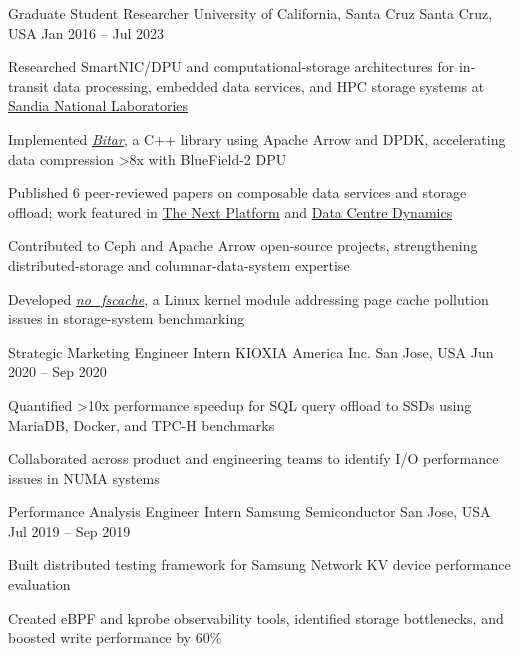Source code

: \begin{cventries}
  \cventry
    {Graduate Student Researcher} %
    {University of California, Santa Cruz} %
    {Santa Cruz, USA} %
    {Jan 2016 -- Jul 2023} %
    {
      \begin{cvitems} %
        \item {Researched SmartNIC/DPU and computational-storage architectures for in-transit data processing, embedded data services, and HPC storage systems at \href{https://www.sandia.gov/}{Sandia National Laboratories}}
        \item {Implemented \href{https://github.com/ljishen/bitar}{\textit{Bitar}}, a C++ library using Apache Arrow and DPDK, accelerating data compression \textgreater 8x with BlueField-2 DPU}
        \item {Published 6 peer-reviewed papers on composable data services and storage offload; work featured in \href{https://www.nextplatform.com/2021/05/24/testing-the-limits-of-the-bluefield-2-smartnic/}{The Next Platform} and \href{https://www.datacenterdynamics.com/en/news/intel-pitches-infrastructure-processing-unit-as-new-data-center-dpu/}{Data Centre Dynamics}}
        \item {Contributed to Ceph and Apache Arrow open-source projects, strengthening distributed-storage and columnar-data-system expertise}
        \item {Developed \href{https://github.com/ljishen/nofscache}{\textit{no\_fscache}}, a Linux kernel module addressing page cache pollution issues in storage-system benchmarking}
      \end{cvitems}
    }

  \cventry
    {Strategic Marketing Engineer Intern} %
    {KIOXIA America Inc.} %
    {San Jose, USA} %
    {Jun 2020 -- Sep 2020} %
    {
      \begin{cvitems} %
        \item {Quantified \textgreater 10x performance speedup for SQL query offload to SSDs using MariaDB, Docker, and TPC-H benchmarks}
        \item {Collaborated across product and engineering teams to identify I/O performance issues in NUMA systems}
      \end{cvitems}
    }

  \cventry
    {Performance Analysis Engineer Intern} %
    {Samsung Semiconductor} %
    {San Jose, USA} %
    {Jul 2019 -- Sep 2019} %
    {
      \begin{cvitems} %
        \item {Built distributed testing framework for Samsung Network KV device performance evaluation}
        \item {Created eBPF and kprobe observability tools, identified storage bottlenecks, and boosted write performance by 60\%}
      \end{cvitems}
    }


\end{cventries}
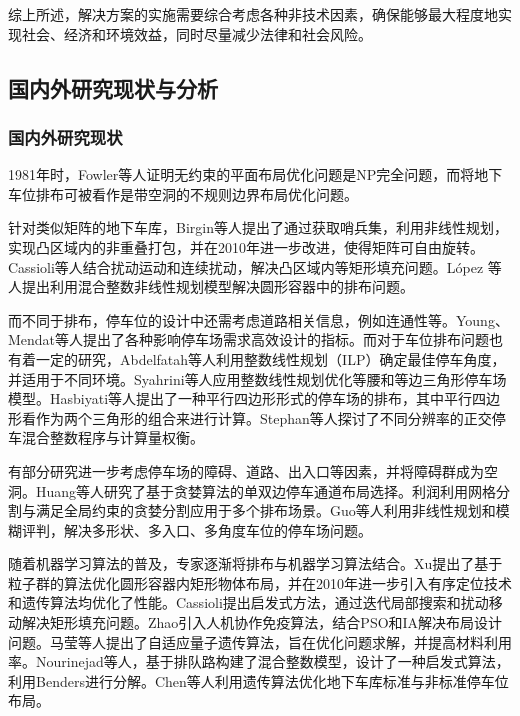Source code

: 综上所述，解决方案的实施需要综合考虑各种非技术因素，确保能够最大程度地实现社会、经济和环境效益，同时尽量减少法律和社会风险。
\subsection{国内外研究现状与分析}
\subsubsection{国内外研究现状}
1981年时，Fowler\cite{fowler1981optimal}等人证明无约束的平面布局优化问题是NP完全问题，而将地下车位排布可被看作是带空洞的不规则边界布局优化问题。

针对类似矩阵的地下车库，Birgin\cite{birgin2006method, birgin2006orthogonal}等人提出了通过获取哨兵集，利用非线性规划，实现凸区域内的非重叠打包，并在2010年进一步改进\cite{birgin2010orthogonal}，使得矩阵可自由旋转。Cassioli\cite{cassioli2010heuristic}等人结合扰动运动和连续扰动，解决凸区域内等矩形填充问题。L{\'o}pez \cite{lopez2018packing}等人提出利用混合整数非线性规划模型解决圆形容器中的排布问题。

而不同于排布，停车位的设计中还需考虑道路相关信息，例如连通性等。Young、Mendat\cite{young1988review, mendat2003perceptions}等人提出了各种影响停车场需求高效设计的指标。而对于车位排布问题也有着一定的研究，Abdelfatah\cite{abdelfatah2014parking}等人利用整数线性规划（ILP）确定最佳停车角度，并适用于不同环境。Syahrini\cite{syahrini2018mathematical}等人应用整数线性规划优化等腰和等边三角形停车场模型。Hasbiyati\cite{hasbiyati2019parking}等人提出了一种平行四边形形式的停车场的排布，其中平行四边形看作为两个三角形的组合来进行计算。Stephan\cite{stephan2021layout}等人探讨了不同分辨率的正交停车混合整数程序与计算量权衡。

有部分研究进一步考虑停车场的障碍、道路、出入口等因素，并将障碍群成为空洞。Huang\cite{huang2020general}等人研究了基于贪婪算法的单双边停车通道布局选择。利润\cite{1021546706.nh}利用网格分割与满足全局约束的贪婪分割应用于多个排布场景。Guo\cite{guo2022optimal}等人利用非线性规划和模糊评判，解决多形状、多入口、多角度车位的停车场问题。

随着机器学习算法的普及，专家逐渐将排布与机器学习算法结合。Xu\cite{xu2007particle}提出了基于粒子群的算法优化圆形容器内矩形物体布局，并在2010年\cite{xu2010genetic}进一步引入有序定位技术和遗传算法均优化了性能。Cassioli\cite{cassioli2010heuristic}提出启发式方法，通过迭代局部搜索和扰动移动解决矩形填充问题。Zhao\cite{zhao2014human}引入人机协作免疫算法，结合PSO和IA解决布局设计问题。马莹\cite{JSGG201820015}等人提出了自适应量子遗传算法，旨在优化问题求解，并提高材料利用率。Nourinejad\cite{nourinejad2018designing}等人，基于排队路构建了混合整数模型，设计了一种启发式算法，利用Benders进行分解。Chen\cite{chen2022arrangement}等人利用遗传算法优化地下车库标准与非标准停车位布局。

» Exercise goal
Set down the lines of the records above exactly, apart from the pictures.

» Answer space
Source code

: \begin{cventries}
  \cventry
    {Graduate Student Researcher} %
    {University of California, Santa Cruz} %
    {Santa Cruz, USA} %
    {Jan 2016 -- Jul 2023} %
    {
      \begin{cvitems} %
        \item {Researched SmartNIC/DPU and computational-storage architectures for in-transit data processing, embedded data services, and HPC storage systems at \href{https://www.sandia.gov/}{Sandia National Laboratories}}
        \item {Implemented \href{https://github.com/ljishen/bitar}{\textit{Bitar}}, a C++ library using Apache Arrow and DPDK, accelerating data compression \textgreater 8x with BlueField-2 DPU}
        \item {Published 6 peer-reviewed papers on composable data services and storage offload; work featured in \href{https://www.nextplatform.com/2021/05/24/testing-the-limits-of-the-bluefield-2-smartnic/}{The Next Platform} and \href{https://www.datacenterdynamics.com/en/news/intel-pitches-infrastructure-processing-unit-as-new-data-center-dpu/}{Data Centre Dynamics}}
        \item {Contributed to Ceph and Apache Arrow open-source projects, strengthening distributed-storage and columnar-data-system expertise}
        \item {Developed \href{https://github.com/ljishen/nofscache}{\textit{no\_fscache}}, a Linux kernel module addressing page cache pollution issues in storage-system benchmarking}
      \end{cvitems}
    }

  \cventry
    {Strategic Marketing Engineer Intern} %
    {KIOXIA America Inc.} %
    {San Jose, USA} %
    {Jun 2020 -- Sep 2020} %
    {
      \begin{cvitems} %
        \item {Quantified \textgreater 10x performance speedup for SQL query offload to SSDs using MariaDB, Docker, and TPC-H benchmarks}
        \item {Collaborated across product and engineering teams to identify I/O performance issues in NUMA systems}
      \end{cvitems}
    }

  \cventry
    {Performance Analysis Engineer Intern} %
    {Samsung Semiconductor} %
    {San Jose, USA} %
    {Jul 2019 -- Sep 2019} %
    {
      \begin{cvitems} %
        \item {Built distributed testing framework for Samsung Network KV device performance evaluation}
        \item {Created eBPF and kprobe observability tools, identified storage bottlenecks, and boosted write performance by 60\%}
      \end{cvitems}
    }


\end{cventries}
Source code

: 综上所述，解决方案的实施需要综合考虑各种非技术因素，确保能够最大程度地实现社会、经济和环境效益，同时尽量减少法律和社会风险。
\subsection{国内外研究现状与分析}
\subsubsection{国内外研究现状}
1981年时，Fowler\cite{fowler1981optimal}等人证明无约束的平面布局优化问题是NP完全问题，而将地下车位排布可被看作是带空洞的不规则边界布局优化问题。

针对类似矩阵的地下车库，Birgin\cite{birgin2006method, birgin2006orthogonal}等人提出了通过获取哨兵集，利用非线性规划，实现凸区域内的非重叠打包，并在2010年进一步改进\cite{birgin2010orthogonal}，使得矩阵可自由旋转。Cassioli\cite{cassioli2010heuristic}等人结合扰动运动和连续扰动，解决凸区域内等矩形填充问题。L{\'o}pez \cite{lopez2018packing}等人提出利用混合整数非线性规划模型解决圆形容器中的排布问题。

而不同于排布，停车位的设计中还需考虑道路相关信息，例如连通性等。Young、Mendat\cite{young1988review, mendat2003perceptions}等人提出了各种影响停车场需求高效设计的指标。而对于车位排布问题也有着一定的研究，Abdelfatah\cite{abdelfatah2014parking}等人利用整数线性规划（ILP）确定最佳停车角度，并适用于不同环境。Syahrini\cite{syahrini2018mathematical}等人应用整数线性规划优化等腰和等边三角形停车场模型。Hasbiyati\cite{hasbiyati2019parking}等人提出了一种平行四边形形式的停车场的排布，其中平行四边形看作为两个三角形的组合来进行计算。Stephan\cite{stephan2021layout}等人探讨了不同分辨率的正交停车混合整数程序与计算量权衡。

有部分研究进一步考虑停车场的障碍、道路、出入口等因素，并将障碍群成为空洞。Huang\cite{huang2020general}等人研究了基于贪婪算法的单双边停车通道布局选择。利润\cite{1021546706.nh}利用网格分割与满足全局约束的贪婪分割应用于多个排布场景。Guo\cite{guo2022optimal}等人利用非线性规划和模糊评判，解决多形状、多入口、多角度车位的停车场问题。

随着机器学习算法的普及，专家逐渐将排布与机器学习算法结合。Xu\cite{xu2007particle}提出了基于粒子群的算法优化圆形容器内矩形物体布局，并在2010年\cite{xu2010genetic}进一步引入有序定位技术和遗传算法均优化了性能。Cassioli\cite{cassioli2010heuristic}提出启发式方法，通过迭代局部搜索和扰动移动解决矩形填充问题。Zhao\cite{zhao2014human}引入人机协作免疫算法，结合PSO和IA解决布局设计问题。马莹\cite{JSGG201820015}等人提出了自适应量子遗传算法，旨在优化问题求解，并提高材料利用率。Nourinejad\cite{nourinejad2018designing}等人，基于排队路构建了混合整数模型，设计了一种启发式算法，利用Benders进行分解。Chen\cite{chen2022arrangement}等人利用遗传算法优化地下车库标准与非标准停车位布局。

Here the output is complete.